_EXERCISE DIRECTIONS_
How many lines in the listing include the string "outputDir"? Reply with the number alone.

_PROVIDED DATA_

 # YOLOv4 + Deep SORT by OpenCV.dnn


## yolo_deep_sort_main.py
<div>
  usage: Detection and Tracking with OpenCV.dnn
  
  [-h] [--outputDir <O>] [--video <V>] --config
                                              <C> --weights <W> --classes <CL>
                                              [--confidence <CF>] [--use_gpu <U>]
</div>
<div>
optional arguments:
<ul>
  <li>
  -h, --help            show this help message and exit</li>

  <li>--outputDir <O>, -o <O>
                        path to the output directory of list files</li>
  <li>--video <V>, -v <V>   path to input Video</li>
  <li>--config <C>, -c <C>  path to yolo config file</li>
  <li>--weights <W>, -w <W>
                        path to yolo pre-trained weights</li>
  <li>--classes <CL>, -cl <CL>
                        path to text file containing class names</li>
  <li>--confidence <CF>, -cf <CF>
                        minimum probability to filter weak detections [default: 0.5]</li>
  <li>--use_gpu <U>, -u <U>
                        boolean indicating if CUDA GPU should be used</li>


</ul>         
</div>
==
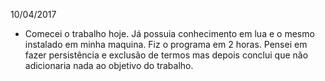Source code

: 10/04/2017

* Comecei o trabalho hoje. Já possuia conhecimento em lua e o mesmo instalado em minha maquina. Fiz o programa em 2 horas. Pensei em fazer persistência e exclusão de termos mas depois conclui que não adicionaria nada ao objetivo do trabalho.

_THE ANSWER_
2